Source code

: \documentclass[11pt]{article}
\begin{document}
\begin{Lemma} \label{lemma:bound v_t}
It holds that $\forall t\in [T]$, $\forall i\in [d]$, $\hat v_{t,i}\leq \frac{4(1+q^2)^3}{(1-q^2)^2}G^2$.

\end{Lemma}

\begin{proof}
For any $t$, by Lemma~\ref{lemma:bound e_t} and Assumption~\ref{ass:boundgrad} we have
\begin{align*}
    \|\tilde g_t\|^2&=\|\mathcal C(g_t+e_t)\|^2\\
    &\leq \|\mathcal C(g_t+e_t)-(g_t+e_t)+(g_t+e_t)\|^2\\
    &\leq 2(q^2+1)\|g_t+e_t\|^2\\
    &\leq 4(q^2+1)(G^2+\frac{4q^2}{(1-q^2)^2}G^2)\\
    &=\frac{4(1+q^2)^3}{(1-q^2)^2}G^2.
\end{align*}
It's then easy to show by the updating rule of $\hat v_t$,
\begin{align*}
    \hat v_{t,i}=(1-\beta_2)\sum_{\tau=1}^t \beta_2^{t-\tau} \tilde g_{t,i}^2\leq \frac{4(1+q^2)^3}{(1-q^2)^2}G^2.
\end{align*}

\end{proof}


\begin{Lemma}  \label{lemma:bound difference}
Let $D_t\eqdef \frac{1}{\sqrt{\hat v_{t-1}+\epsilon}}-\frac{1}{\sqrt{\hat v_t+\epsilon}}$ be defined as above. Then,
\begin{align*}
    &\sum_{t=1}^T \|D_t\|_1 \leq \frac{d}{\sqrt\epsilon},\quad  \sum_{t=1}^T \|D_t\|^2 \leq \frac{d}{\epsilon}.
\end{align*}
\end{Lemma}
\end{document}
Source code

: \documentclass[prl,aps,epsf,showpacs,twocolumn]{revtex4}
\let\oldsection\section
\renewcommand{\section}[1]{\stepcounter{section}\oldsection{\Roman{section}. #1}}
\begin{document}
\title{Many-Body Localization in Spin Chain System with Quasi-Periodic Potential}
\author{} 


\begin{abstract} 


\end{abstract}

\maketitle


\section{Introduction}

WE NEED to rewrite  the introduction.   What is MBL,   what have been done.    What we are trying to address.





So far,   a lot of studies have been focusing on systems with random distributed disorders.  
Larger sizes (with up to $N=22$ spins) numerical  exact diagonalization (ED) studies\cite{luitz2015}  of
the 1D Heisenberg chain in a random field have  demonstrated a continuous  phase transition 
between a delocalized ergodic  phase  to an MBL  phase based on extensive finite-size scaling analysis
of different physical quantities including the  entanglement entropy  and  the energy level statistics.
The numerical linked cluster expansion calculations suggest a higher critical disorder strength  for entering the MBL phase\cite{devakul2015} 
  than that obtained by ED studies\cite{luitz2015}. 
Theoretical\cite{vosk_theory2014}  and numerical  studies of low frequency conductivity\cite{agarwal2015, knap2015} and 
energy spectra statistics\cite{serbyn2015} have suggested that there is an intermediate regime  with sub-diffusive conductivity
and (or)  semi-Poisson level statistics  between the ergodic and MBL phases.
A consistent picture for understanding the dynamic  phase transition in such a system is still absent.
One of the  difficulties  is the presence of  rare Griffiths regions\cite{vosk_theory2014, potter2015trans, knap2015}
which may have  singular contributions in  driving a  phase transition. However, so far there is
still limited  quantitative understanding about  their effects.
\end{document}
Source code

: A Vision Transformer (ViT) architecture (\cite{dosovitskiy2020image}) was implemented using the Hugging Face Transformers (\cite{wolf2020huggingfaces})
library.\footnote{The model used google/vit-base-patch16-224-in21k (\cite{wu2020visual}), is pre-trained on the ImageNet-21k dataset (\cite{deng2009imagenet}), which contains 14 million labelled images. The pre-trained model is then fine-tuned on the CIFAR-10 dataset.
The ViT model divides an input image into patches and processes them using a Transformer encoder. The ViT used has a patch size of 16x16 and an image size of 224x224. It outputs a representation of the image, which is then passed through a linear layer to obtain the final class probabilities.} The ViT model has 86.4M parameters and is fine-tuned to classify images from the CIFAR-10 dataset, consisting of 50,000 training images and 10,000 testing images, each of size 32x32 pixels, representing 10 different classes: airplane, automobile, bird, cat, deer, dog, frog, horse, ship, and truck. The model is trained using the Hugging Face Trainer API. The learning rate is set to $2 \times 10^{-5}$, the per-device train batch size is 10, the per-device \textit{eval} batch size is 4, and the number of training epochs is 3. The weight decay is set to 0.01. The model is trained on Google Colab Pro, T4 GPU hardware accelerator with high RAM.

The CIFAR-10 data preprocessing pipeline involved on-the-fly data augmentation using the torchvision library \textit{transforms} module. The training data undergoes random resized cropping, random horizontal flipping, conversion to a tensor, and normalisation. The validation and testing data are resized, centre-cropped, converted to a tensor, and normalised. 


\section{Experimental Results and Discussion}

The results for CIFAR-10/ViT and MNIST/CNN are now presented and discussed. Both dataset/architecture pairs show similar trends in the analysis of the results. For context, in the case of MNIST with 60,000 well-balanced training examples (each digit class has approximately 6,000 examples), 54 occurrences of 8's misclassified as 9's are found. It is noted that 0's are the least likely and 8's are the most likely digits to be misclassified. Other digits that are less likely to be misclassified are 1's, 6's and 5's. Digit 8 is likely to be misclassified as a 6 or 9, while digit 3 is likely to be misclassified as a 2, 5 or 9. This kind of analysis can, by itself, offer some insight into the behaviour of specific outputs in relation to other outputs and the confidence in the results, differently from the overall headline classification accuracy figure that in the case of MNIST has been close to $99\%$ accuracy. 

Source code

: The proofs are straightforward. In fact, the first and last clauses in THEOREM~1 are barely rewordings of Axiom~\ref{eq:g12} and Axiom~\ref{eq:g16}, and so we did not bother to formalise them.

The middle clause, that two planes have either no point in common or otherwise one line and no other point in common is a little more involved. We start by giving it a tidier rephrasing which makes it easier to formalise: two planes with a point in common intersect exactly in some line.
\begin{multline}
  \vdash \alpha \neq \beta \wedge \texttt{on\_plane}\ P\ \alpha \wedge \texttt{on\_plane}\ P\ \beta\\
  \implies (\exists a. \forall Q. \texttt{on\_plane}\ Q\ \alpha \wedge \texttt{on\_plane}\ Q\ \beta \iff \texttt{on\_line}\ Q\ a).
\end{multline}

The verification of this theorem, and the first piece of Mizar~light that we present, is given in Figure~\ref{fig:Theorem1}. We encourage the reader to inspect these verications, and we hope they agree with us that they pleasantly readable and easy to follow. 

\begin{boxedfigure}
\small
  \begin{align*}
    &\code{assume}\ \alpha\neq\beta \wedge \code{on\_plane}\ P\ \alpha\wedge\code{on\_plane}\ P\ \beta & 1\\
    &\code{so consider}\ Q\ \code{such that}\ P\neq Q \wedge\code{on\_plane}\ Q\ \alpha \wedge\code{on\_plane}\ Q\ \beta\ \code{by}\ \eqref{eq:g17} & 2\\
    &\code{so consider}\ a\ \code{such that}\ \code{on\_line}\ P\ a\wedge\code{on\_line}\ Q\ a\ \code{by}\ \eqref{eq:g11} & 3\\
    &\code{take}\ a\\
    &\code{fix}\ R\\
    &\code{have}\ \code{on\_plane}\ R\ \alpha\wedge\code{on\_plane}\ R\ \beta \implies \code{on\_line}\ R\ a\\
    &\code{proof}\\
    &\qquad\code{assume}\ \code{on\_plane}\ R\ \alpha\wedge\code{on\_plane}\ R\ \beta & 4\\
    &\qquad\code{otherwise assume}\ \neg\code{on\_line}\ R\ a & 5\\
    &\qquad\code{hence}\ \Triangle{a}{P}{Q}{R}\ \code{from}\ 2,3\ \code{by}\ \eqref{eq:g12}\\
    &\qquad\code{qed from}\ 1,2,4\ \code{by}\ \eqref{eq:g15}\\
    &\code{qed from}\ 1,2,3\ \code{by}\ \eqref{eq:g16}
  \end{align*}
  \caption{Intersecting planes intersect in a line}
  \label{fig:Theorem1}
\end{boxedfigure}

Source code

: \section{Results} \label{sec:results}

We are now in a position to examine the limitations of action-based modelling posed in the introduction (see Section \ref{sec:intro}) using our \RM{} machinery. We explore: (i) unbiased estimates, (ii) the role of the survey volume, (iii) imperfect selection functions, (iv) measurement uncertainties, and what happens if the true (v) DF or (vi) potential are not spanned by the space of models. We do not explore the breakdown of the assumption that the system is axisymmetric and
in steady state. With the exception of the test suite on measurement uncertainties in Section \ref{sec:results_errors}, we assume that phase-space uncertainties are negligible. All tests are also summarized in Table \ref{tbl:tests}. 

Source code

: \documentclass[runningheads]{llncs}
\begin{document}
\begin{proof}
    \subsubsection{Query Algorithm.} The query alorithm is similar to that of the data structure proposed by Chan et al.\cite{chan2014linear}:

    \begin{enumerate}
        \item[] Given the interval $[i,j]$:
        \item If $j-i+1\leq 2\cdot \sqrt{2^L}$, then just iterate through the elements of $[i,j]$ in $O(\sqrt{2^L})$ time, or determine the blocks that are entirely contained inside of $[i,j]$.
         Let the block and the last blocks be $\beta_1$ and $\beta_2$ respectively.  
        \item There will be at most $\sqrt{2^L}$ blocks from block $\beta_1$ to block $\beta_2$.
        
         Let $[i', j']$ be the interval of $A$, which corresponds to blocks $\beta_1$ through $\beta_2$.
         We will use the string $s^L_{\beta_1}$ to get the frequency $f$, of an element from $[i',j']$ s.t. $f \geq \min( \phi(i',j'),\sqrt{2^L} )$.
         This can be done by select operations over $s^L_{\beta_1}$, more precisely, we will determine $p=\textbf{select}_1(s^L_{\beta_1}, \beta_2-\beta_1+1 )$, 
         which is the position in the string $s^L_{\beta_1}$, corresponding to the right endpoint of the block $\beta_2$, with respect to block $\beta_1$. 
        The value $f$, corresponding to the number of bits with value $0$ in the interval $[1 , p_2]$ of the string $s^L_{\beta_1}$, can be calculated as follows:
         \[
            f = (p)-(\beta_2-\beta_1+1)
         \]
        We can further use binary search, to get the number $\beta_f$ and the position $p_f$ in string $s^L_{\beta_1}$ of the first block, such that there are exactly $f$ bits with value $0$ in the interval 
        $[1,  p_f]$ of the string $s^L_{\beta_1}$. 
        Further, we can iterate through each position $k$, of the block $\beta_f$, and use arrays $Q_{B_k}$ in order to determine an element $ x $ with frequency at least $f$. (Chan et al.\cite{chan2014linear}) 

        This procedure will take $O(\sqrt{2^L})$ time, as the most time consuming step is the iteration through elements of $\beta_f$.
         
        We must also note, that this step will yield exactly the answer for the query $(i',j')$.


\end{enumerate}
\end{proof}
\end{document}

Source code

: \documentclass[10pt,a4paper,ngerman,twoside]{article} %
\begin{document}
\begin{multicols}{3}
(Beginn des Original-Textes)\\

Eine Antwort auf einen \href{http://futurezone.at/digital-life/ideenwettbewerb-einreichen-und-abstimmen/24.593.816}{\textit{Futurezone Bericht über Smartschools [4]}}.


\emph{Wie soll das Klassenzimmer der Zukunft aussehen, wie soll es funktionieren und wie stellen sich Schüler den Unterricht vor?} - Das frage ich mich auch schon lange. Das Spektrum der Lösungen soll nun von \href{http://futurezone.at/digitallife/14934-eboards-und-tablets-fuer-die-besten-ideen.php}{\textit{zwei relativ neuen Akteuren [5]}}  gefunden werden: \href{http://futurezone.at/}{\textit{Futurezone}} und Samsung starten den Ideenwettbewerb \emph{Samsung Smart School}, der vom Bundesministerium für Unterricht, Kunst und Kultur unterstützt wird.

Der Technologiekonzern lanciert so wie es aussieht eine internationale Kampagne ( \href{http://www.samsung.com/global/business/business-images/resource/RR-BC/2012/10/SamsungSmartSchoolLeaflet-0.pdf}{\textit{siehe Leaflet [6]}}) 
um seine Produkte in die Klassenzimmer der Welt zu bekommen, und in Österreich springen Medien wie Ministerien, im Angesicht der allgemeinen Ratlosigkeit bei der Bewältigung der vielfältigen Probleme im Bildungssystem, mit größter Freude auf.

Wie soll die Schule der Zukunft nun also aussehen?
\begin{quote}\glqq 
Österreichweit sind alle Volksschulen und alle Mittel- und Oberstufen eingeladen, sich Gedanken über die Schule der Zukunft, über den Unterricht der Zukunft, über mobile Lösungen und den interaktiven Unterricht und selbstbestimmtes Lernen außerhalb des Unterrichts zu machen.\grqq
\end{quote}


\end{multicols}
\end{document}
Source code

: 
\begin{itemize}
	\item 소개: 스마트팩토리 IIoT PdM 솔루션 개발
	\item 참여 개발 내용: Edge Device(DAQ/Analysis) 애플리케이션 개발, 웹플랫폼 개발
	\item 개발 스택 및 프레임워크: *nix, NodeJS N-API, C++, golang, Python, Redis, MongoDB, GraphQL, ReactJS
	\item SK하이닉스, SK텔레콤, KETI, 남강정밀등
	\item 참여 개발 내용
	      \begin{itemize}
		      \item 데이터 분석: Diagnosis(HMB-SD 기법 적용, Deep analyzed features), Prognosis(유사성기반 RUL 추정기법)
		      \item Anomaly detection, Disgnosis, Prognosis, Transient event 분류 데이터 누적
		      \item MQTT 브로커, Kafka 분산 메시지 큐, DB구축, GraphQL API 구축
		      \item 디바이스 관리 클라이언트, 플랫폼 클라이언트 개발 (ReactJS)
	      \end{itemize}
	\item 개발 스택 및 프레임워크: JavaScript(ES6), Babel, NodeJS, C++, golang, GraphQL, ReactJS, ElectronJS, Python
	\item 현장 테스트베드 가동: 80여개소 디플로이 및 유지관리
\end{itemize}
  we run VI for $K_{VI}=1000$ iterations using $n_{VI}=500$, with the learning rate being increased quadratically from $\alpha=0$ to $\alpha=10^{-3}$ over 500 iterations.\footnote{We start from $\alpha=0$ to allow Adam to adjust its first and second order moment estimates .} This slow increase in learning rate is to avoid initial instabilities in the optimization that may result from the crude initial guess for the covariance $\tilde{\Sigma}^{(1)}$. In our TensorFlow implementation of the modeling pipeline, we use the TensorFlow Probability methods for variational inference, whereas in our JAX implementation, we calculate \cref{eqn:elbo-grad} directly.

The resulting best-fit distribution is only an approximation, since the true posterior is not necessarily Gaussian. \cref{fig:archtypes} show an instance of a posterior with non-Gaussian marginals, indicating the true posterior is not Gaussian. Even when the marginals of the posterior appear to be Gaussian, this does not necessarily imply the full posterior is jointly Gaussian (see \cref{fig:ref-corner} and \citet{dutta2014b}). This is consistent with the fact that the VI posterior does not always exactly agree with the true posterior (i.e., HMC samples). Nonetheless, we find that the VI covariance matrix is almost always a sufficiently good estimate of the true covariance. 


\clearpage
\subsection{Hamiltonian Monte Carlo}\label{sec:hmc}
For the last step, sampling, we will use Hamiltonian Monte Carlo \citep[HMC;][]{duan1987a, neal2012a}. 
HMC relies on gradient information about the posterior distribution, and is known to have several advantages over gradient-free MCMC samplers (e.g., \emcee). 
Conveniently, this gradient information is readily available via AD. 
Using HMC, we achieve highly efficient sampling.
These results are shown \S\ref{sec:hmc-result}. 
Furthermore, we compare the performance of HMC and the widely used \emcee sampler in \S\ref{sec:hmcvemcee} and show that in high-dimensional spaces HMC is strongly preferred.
-----
Only lines containing the word "ReactJS" should appear in the answer, and every such line from the records above must be there.

	\item 개발 스택 및 프레임워크: *nix, NodeJS N-API, C++, golang, Python, Redis, MongoDB, GraphQL, ReactJS
		      \item 디바이스 관리 클라이언트, 플랫폼 클라이언트 개발 (ReactJS)
	\item 개발 스택 및 프레임워크: JavaScript(ES6), Babel, NodeJS, C++, golang, GraphQL, ReactJS, ElectronJS, Python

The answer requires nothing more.